→ **Information provided**:
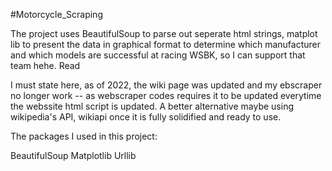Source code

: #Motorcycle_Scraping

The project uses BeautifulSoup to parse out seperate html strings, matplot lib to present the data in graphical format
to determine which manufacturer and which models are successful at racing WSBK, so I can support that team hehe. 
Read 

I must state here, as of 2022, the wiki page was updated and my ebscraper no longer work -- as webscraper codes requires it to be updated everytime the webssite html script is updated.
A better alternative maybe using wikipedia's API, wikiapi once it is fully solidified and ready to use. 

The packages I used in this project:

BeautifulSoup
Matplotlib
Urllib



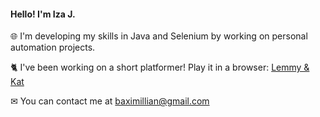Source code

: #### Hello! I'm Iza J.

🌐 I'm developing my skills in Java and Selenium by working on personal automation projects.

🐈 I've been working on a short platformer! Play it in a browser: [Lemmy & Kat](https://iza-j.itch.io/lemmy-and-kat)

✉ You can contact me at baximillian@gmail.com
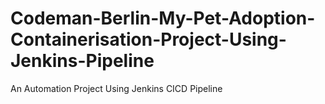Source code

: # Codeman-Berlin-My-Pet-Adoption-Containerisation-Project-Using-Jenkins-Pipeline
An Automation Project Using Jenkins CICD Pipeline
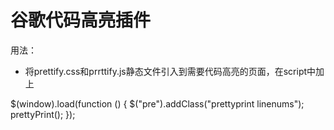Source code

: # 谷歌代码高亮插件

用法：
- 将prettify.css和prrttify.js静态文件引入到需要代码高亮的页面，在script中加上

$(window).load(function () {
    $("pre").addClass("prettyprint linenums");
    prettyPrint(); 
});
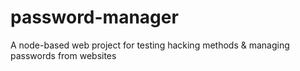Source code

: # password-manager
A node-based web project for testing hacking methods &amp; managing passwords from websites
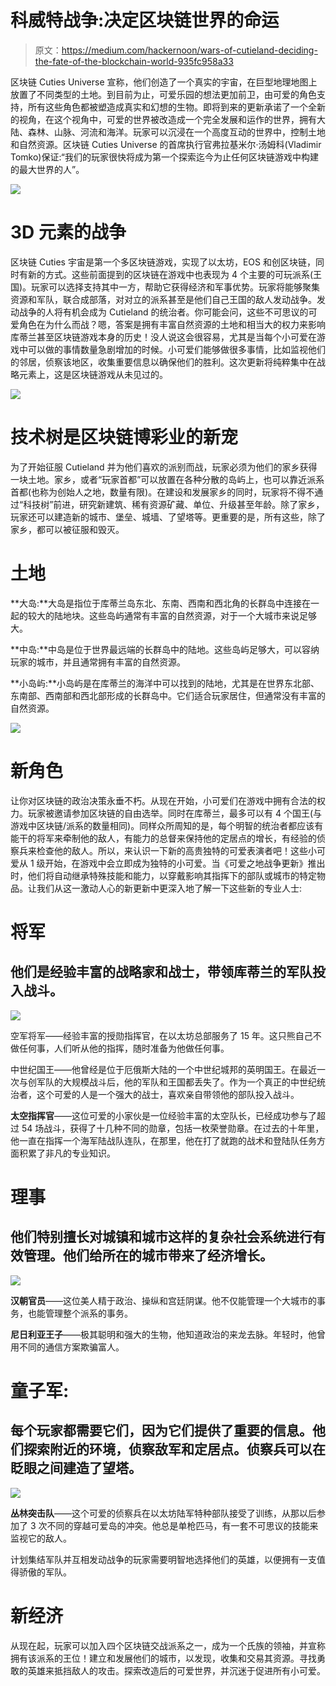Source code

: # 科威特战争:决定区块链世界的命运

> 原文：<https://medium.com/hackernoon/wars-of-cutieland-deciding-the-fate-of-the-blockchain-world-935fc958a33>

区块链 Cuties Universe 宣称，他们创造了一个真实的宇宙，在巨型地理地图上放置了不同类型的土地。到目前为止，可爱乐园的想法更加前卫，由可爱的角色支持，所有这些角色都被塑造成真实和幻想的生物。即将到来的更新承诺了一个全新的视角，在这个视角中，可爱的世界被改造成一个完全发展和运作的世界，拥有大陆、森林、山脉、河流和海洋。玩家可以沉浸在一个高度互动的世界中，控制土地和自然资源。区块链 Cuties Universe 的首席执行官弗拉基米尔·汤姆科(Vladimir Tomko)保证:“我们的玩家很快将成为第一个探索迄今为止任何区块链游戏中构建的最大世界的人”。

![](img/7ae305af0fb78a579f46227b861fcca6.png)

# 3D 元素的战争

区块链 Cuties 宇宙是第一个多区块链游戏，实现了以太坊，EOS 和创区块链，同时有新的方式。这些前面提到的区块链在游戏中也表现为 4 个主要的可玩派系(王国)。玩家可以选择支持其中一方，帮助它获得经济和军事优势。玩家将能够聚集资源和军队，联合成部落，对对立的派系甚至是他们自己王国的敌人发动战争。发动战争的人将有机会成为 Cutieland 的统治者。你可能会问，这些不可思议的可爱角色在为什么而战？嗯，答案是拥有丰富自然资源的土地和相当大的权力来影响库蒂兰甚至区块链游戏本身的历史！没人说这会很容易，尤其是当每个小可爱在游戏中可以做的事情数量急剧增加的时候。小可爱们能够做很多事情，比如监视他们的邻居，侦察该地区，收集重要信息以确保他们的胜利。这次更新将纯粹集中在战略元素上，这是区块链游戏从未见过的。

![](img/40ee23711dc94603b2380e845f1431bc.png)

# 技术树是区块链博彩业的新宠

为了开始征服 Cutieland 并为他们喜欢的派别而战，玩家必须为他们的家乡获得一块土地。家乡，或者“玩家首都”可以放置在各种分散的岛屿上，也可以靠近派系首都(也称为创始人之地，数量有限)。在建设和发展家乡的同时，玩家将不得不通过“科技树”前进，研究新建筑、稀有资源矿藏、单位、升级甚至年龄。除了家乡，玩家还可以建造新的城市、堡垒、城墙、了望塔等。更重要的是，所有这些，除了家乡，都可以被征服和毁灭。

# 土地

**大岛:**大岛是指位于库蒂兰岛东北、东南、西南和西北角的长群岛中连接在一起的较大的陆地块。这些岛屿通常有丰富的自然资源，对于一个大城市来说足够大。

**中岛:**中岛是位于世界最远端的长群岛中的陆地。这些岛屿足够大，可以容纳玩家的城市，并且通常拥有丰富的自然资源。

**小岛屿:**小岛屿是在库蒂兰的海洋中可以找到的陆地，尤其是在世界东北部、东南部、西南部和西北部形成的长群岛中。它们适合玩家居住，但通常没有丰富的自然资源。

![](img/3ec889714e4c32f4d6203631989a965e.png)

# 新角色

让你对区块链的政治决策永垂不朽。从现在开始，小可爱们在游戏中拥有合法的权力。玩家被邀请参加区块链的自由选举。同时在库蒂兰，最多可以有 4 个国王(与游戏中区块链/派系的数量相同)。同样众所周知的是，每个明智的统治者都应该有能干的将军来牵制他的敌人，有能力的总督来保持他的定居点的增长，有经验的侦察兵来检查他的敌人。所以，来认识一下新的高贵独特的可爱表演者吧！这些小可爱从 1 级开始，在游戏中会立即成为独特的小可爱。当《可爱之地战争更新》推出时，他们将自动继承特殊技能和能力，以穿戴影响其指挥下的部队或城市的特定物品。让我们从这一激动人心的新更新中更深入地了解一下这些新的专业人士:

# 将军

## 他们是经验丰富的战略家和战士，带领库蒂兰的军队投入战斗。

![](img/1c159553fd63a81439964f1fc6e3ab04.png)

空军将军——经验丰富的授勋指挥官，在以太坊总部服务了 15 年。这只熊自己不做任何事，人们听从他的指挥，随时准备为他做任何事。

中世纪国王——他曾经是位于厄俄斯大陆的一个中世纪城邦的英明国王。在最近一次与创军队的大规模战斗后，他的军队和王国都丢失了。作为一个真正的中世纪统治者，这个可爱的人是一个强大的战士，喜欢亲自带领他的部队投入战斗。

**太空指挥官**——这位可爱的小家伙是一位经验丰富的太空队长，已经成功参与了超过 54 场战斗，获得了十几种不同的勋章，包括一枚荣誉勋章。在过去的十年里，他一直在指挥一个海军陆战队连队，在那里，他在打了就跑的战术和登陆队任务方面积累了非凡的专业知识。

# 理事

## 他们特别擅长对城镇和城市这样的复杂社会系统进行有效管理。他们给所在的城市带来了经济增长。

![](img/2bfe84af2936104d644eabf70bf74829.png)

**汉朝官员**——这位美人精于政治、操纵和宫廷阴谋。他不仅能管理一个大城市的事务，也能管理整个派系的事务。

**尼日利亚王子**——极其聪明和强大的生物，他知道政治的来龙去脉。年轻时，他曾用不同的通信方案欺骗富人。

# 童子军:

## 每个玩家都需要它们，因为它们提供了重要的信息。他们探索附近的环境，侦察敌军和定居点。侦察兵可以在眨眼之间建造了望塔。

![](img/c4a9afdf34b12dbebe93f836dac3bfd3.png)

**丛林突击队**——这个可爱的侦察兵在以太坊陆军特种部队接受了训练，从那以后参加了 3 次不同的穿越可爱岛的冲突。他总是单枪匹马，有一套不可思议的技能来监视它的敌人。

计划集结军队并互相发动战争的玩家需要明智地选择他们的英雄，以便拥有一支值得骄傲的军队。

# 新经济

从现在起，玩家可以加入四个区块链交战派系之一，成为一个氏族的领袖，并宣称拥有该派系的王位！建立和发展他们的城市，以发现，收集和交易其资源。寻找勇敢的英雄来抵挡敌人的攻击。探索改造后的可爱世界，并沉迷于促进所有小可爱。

---

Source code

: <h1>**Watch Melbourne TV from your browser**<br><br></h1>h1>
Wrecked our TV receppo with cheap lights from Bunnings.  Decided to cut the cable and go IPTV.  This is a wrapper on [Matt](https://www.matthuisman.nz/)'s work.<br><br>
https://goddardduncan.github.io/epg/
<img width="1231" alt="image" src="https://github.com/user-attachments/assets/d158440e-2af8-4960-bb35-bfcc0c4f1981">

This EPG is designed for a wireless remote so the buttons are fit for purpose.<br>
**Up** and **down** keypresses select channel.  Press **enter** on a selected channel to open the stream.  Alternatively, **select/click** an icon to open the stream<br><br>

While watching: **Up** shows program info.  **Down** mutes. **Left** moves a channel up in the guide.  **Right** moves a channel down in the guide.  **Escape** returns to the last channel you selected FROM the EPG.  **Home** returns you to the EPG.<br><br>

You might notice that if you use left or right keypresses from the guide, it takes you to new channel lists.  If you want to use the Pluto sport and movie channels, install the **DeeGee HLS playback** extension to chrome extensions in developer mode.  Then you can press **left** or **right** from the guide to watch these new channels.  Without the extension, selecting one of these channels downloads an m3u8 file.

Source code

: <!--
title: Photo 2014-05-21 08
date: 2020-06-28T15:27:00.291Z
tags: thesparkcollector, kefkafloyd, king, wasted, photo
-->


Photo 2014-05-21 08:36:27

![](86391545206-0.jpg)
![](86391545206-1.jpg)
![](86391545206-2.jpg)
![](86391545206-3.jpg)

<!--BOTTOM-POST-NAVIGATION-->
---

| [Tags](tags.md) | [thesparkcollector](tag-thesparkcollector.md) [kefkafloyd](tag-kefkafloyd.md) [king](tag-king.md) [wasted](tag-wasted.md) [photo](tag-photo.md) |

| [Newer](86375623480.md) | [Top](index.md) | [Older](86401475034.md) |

→ **Problem details**: Copy out each line of the data that holds the string "wasted".

→ **Response to the task**:
tags: thesparkcollector, kefkafloyd, king, wasted, photo
| [Tags](tags.md) | [thesparkcollector](tag-thesparkcollector.md) [kefkafloyd](tag-kefkafloyd.md) [king](tag-king.md) [wasted](tag-wasted.md) [photo](tag-photo.md) |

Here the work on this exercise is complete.